* Problem: Gather all lines in the entries below that include the word "textbf".

* Input records:
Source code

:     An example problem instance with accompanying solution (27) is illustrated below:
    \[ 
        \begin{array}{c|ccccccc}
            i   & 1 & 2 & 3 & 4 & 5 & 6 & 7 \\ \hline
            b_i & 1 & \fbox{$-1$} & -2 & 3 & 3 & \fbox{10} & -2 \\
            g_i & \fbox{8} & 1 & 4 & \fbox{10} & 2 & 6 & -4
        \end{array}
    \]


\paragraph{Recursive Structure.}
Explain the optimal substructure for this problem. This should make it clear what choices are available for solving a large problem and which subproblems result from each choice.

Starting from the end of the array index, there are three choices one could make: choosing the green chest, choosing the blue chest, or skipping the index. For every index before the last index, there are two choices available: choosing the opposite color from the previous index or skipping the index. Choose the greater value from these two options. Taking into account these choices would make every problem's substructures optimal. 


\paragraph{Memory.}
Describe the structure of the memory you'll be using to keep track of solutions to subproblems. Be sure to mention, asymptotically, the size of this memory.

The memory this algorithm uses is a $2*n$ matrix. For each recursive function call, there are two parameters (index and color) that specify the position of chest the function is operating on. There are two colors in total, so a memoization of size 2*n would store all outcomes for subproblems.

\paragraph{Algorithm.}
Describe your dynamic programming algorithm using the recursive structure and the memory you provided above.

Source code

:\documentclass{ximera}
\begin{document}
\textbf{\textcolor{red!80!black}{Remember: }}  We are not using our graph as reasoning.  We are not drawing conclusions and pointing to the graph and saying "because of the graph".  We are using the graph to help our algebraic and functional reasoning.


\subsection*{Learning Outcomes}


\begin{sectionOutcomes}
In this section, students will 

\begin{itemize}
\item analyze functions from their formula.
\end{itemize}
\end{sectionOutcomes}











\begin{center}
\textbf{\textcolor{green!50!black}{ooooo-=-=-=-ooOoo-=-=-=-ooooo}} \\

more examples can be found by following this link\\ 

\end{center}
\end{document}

* Exercise output:
\textbf{\textcolor{red!80!black}{Remember: }}  We are not using our graph as reasoning.  We are not drawing conclusions and pointing to the graph and saying "because of the graph".  We are using the graph to help our algebraic and functional reasoning.
\textbf{\textcolor{green!50!black}{ooooo-=-=-=-ooOoo-=-=-=-ooooo}} \\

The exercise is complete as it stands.